And away we went.
I would never have thought I would be so calm. I climbed onto the small plane with twenty other people. We sat two by two on narrow benches with the instructors strapped onto our backs. My instructor put clear goggles on my eyes and pulled it tight. We quickly climbed up to ten thousand feet. It was so windy with the door of the plane open.
I was the first to go since I was sitting closest to the open door. My instructor asked if I was ready. I gave him a thumbs-up.
Looking down at the ground below us, everything was so small, like a Lego set. I tucked my body into a ball, the jumping position, and rolled into thin air.
I spread my arms and legs out as instructed. So this was what it felt like to fly like a bird. It was not fast at all. We were floating in the air, not falling like a stone out of the sky as I’d envisioned it.
The air resistance was pushing us up. I could see the skin on my arms flapping around like a sail. I was in the air with nothing around me except endless sky, amazing. But not scary at all. Maybe it was because I had a highly trained skydiving instructor strapped to my back. I was not alone flying in the empty sky.
We were floating for less than a minute before my guide opened the parachute. We shot up into the sky. With the parachute open, we were falling even slower than before.
So that was it? It was so anticlimactic. All that time I had been thinking it would be so scary, thrilling, and the ultimate rush. Now that I’d done it, it was not exciting at all. I mean, don’t get me wrong. It was the most exciting thing I’d ever done, but I just thought it would be way more spine tingling.
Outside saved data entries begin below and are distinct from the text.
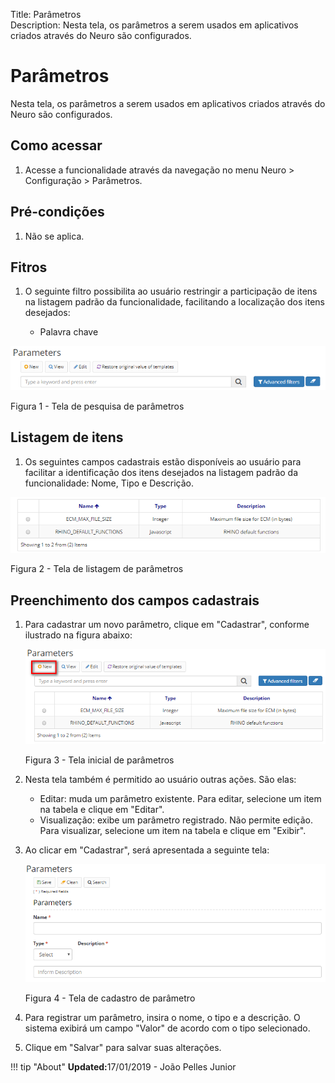 Title: Parâmetros   
Description: Nesta tela, os parâmetros a serem usados em aplicativos criados através do Neuro são configurados.    

# Parâmetros  

Nesta tela, os parâmetros a serem usados em aplicativos criados através do Neuro são configurados.   

## Como acessar 

1. Acesse a funcionalidade através da navegação no menu Neuro > Configuração > Parâmetros.   

## Pré-condições  

1. Não se aplica.    

## Fitros 

1. O seguinte filtro possibilita ao usuário restringir a participação de itens na listagem padrão da funcionalidade, facilitando a localização dos itens desejados:    
 
     * Palavra chave    

![Screenshot](images/Parameters-search.png)

Figura 1 - Tela de pesquisa de parâmetros    

## Listagem de itens  

1. Os seguintes campos cadastrais estão disponíveis ao usuário para facilitar a identificação dos itens desejados na listagem padrão da funcionalidade: Nome, Tipo e Descrição.    

![Screenshot](images/Parameters-Listing.png) 

Figura 2 - Tela de listagem de parâmetros    

## Preenchimento dos campos cadastrais  

1. Para cadastrar um novo parâmetro, clique em "Cadastrar", conforme ilustrado na figura abaixo:  

    ![Screenshot](images/Parameters-home.png)
    
    Figura 3 - Tela inicial de parâmetros  

2. Nesta tela também é permitido ao usuário outras ações. São elas:    
    
    - Editar: muda um parâmetro existente. Para editar, selecione um item na tabela e clique em "Editar".   
    - Visualização: exibe um parâmetro registrado. Não permite edição. Para visualizar, selecione um item na tabela e clique em "Exibir". 

3. Ao clicar em "Cadastrar", será apresentada a seguinte tela:   

    ![Screenshot](images/Parameters-register.png) 
    
    Figura 4 - Tela de cadastro de parâmetro    

4. Para registrar um parâmetro, insira o nome, o tipo e a descrição. O sistema exibirá um campo "Valor" de acordo com o tipo selecionado.    
5. Clique em "Salvar" para salvar suas alterações.    


!!! tip "About"
    <b>Updated:</b>17/01/2019 - João Pelles Junior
I was still glad I’d done it. I could scratch it off my bucket list now. It was kind of a letdown, though. Maybe it was like most things in life: when you put too much expectations into it, you were most likely disappointed in the end because the bar was set too high.
Nothing like my unexpected chance encounter that had taken over my world from ten thousand miles away. I wondered what Evon was doing right now.